* Dataset excerpts *
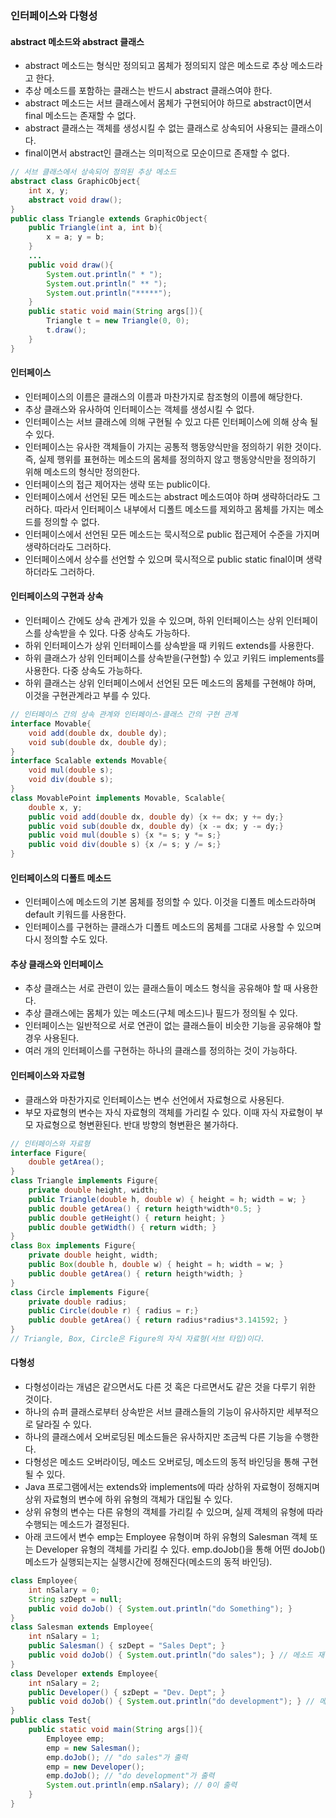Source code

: ### 인터페이스와 다형성

#### abstract 메소드와 abstract 클래스

- abstract 메소드는 형식만 정의되고 몸체가 정의되지 않은 메소드로 추상 메소드라고 한다.
- 추상 메소드를 포함하는 클래스는 반드시 abstract 클래스여야 한다.
- abstract 메소드는 서브 클래스에서 몸체가 구현되어야 하므로 abstract이면서 final 메소드는 존재할 수 없다.
- abstract 클래스는 객체를 생성시킬 수 없는 클래스로 상속되어 사용되는 클래스이다.
- final이면서 abstract인 클래스는 의미적으로 모순이므로 존재할 수 없다.

```java
// 서브 클래스에서 상속되어 정의된 추상 메소드
abstract class GraphicObject{
    int x, y;
    abstract void draw();
}
public class Triangle extends GraphicObject{
    public Triangle(int a, int b){
        x = a; y = b;
    }
    ...
    public void draw(){
        System.out.println(" * ");
        System.out.println(" ** ");
        System.out.println("*****");
    }
    public static void main(String args[]){
        Triangle t = new Triangle(0, 0);
        t.draw();
    }
}
```

#### 인터페이스

- 인터페이스의 이름은 클래스의 이름과 마찬가지로 참조형의 이름에 해당한다.
- 추상 클래스와 유사하여 인터페이스는 객체를 생성시킬 수 없다.
- 인터페이스는 서브 클래스에 의해 구현될 수 있고 다른 인터페이스에 의해 상속 될 수 있다.
- 인터페이스는 유사한 객체들이 가지는 공통적 행동양식만을 정의하기 위한 것이다. 즉, 실제 행위를 표현하는 메소드의 몸체를 정의하지 않고 행동양식만을 정의하기 위해 메소드의 형식만 정의한다.
- 인터페이스의 접근 제어자는 생략 또는 public이다.
- 인터페이스에서 선언된 모든 메소드는 abstract 메소드여야 하며 생략하더라도 그러하다. 따라서 인터페이스 내부에서 디폴트 메소드를 제외하고 몸체를 가지는 메소드를 정의할 수 없다.
- 인터페이스에서 선언된 모든 메소드는 묵시적으로 public 접근제어 수준을 가지며 생략하더라도 그러하다.
- 인터페이스에서 상수를 선언할 수 있으며 묵시적으로 public static final이며 생략하더라도 그러하다.

#### 인터페이스의 구현과 상속

- 인터페이스 간에도 상속 관계가 있을 수 있으며, 하위 인터페이스는 상위 인터페이스를 상속받을 수 있다. 다중 상속도 가능하다.
- 하위 인터페이스가 상위 인터페이스를 상속받을 때 키워드 extends를 사용한다.
- 하위 클래스가 상위 인터페이스를 상속받을(구현할) 수 있고 키워드 implements를 사용한다. 다중 상속도 가능하다.
- 하위 클래스는 상위 인터페이스에서 선언된 모든 메소드의 몸체를 구현해야 하며, 이것을 구현관계라고 부를 수 있다.

```java
// 인터페이스 간의 상속 관계와 인터페이스-클래스 간의 구현 관계
interface Movable{
    void add(double dx, double dy);
    void sub(double dx, double dy);
}
interface Scalable extends Movable{
    void mul(double s);
    void div(double s);
}
class MovablePoint implements Movable, Scalable{
    double x, y;
    public void add(double dx, double dy) {x += dx; y += dy;}
    public void sub(double dx, double dy) {x -= dx; y -= dy;}
    public void mul(double s) {x *= s; y *= s;}
    public void div(double s) {x /= s; y /= s;}
}
```

#### 인터페이스의 디폴트 메소드

- 인터페이스에 메소드의 기본 몸체를 정의할 수 있다. 이것을 디폴트 메소드라하며 default 키워드를 사용한다.
- 인터페이스를 구현하는 클래스가 디폴트 메소드의 몸체를 그대로 사용할 수 있으며 다시 정의할 수도 있다.

#### 추상 클래스와 인터페이스

- 추상 클래스는 서로 관련이 있는 클래스들이 메소드 형식을 공유해야 할 때 사용한다.
- 추상 클래스에는 몸체가 있는 메소드(구체 메소드)나 필드가 정의될 수 있다.
- 인터페이스는 일반적으로 서로 연관이 없는 클래스들이 비슷한 기능을 공유해야 할 경우 사용된다.
- 여러 개의 인터페이스를 구현하는 하나의 클래스를 정의하는 것이 가능하다.

#### 인터페이스와 자료형

- 클래스와 마찬가지로 인터페이스는 변수 선언에서 자료형으로 사용된다.
- 부모 자료형의 변수는 자식 자료형의 객체를 가리킬 수 있다. 이때 자식 자료형이 부모 자료형으로 형변환된다. 반대 방향의 형변환은 불가하다.

```java
// 인터페이스와 자료형
interface Figure{
    double getArea();
}
class Triangle implements Figure{
    private double height, width;
    public Triangle(double h, double w) { height = h; width = w; }
    public double getArea() { return heigth*width*0.5; }
    public double getHeight() { return height; }
    public double getWidth() { return width; }
}
class Box implements Figure{
    private double height, width;
    public Box(double h, double w) { height = h; width = w; }
    public double getArea() { return heigth*width; }
}
class Circle implements Figure{
    private double radius;
    public Circle(double r) { radius = r;}
    public double getArea() { return radius*radius*3.141592; }
}
// Triangle, Box, Circle은 Figure의 자식 자료형(서브 타입)이다.
```

#### 다형성

- 다형성이라는 개념은 같으면서도 다른 것 혹은 다르면서도 같은 것을 다루기 위한 것이다.
- 하나의 슈퍼 클래스로부터 상속받은 서브 클래스들의 기능이 유사하지만 세부적으로 달라질 수 있다.
- 하나의 클래스에서 오버로딩된 메소드들은 유사하지만 조금씩 다른 기능을 수행한다.
- 다형성은 메소드 오버라이딩, 메소드 오버로딩, 메소드의 동적 바인딩을 통해 구현될 수 있다.
- Java 프로그램에서는 extends와 implements에 따라 상하위 자료형이 정해지며 상위 자료형의 변수에 하위 유형의 객체가 대입될 수 있다.
- 상위 유형의 변수는 다른 유형의 객체를 가리킬 수 있으며, 실제 객체의 유형에 따라 수행되는 메소드가 결정된다.
- 아래 코드에서 변수 emp는 Employee 유형이며 하위 유형의 Salesman 객체 또는 Developer 유형의 객체를 가리킬 수 있다. emp.doJob()을 통해 어떤 doJob() 메소드가 실행되는지는 실행시간에 정해진다(메소드의 동적 바인딩).

```java
class Employee{
    int nSalary = 0;
    String szDept = null;
    public void doJob() { System.out.println("do Something"); }
}
class Salesman extends Employee{
    int nSalary = 1;
    public Salesman() { szDept = "Sales Dept"; }
    public void doJob() { System.out.println("do sales"); } // 메소드 재정의
}
class Developer extends Employee{
    int nSalary = 2;
    public Developer() { szDept = "Dev. Dept"; }
    public void doJob() { System.out.println("do development"); } // 메소드 재정의
}
public class Test{
    public static void main(String args[]){
        Employee emp;
        emp = new Salesman();
        emp.doJob(); // "do sales"가 출력
        emp = new Developer();
        emp.doJob(); // "do development"가 출력
        System.out.println(emp.nSalary); // 0이 출력
    }
}
```

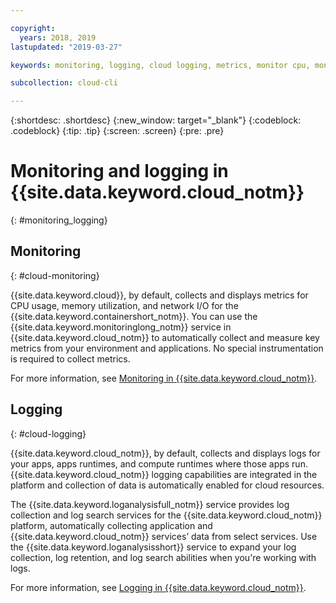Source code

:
 ```yaml
---

copyright:
  years: 2018, 2019
lastupdated: "2019-03-27"

keywords: monitoring, logging, cloud logging, metrics, monitor cpu, monitor usage, memory utilization, runtime logging

subcollection: cloud-cli

---
```


{:shortdesc: .shortdesc}
{:new_window: target="_blank"}
{:codeblock: .codeblock}
{:tip: .tip}
{:screen: .screen}
{:pre: .pre}

# Monitoring and logging in {{site.data.keyword.cloud_notm}}
{: #monitoring_logging}

## Monitoring
{: #cloud-monitoring}

{{site.data.keyword.cloud}}, by default, collects and displays metrics for CPU usage, memory utilization, and network I/O for the {{site.data.keyword.containershort_notm}}. You can use the {{site.data.keyword.monitoringlong_notm}} service in {{site.data.keyword.cloud_notm}} to automatically collect and measure key metrics from your environment and applications. No special instrumentation is required to collect metrics.

For more information, see [Monitoring in {{site.data.keyword.cloud_notm}}](/docs/services/cloud-monitoring?topic=cloud-monitoring-monitoring_ov#monitoring_ov).

## Logging
{: #cloud-logging}

{{site.data.keyword.cloud_notm}}, by default, collects and displays logs for your apps, apps runtimes, and compute runtimes where those apps run. {{site.data.keyword.cloud_notm}} logging capabilities are integrated in the platform and collection of data is automatically enabled for cloud resources. 

The {{site.data.keyword.loganalysisfull_notm}} service provides log collection and log search services for the {{site.data.keyword.cloud_notm}} platform, automatically collecting application and {{site.data.keyword.cloud_notm}} services’ data from select services. Use the {{site.data.keyword.loganalysisshort}} service to expand your log collection, log retention, and log search abilities when you're working with logs.

For more information, see [Logging in {{site.data.keyword.cloud_notm}}](/docs/services/CloudLogAnalysis?topic=cloudloganalysis-log_analysis_ov#log_analysis_ov).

* What is required *
State, as a bare number, how many lines of the listing hold the word "그러하다".

* Exercise solution *
3